### [What is expected]
Copy the records below exactly. Include all of them.
START Data extract
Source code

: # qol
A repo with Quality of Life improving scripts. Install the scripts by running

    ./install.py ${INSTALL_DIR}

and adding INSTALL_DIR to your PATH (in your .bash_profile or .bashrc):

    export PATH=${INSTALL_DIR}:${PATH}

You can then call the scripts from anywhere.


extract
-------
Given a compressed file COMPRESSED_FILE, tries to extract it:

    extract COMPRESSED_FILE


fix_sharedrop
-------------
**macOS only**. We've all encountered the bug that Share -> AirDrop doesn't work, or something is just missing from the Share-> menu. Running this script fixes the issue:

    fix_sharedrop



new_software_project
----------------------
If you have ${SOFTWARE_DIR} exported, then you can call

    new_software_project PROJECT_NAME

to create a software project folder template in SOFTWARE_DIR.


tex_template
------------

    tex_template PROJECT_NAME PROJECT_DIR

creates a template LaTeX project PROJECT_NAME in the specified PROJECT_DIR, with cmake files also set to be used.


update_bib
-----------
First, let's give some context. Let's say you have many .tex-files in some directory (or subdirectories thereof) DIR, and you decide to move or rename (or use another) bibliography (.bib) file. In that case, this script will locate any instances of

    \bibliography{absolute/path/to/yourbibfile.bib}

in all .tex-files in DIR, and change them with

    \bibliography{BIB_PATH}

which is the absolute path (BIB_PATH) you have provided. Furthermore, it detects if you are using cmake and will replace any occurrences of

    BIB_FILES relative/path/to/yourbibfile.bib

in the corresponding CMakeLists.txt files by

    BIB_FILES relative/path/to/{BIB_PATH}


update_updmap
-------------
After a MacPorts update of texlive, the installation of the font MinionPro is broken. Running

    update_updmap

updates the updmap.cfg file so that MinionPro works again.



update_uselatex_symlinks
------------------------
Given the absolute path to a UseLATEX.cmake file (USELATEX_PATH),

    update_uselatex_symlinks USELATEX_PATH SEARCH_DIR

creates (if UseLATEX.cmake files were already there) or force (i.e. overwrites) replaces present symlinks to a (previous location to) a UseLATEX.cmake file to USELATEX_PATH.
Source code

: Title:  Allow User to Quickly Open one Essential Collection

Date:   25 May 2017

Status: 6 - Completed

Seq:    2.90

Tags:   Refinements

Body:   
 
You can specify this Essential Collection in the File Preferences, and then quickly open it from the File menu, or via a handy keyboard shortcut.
END Data extract
### [Answer to the problem]
Source code

: # qol
A repo with Quality of Life improving scripts. Install the scripts by running

    ./install.py ${INSTALL_DIR}

and adding INSTALL_DIR to your PATH (in your .bash_profile or .bashrc):

    export PATH=${INSTALL_DIR}:${PATH}

You can then call the scripts from anywhere.


extract
-------
Given a compressed file COMPRESSED_FILE, tries to extract it:

    extract COMPRESSED_FILE


fix_sharedrop
-------------
**macOS only**. We've all encountered the bug that Share -> AirDrop doesn't work, or something is just missing from the Share-> menu. Running this script fixes the issue:

    fix_sharedrop



new_software_project
----------------------
If you have ${SOFTWARE_DIR} exported, then you can call

    new_software_project PROJECT_NAME

to create a software project folder template in SOFTWARE_DIR.


tex_template
------------

    tex_template PROJECT_NAME PROJECT_DIR

creates a template LaTeX project PROJECT_NAME in the specified PROJECT_DIR, with cmake files also set to be used.


update_bib
-----------
First, let's give some context. Let's say you have many .tex-files in some directory (or subdirectories thereof) DIR, and you decide to move or rename (or use another) bibliography (.bib) file. In that case, this script will locate any instances of

    \bibliography{absolute/path/to/yourbibfile.bib}

in all .tex-files in DIR, and change them with

    \bibliography{BIB_PATH}

which is the absolute path (BIB_PATH) you have provided. Furthermore, it detects if you are using cmake and will replace any occurrences of

    BIB_FILES relative/path/to/yourbibfile.bib

in the corresponding CMakeLists.txt files by

    BIB_FILES relative/path/to/{BIB_PATH}


update_updmap
-------------
After a MacPorts update of texlive, the installation of the font MinionPro is broken. Running

    update_updmap

updates the updmap.cfg file so that MinionPro works again.



update_uselatex_symlinks
------------------------
Given the absolute path to a UseLATEX.cmake file (USELATEX_PATH),

    update_uselatex_symlinks USELATEX_PATH SEARCH_DIR

creates (if UseLATEX.cmake files were already there) or force (i.e. overwrites) replaces present symlinks to a (previous location to) a UseLATEX.cmake file to USELATEX_PATH.
Source code

: Title:  Allow User to Quickly Open one Essential Collection

Date:   25 May 2017

Status: 6 - Completed

Seq:    2.90

Tags:   Refinements

Body:   
 
You can specify this Essential Collection in the File Preferences, and then quickly open it from the File menu, or via a handy keyboard shortcut.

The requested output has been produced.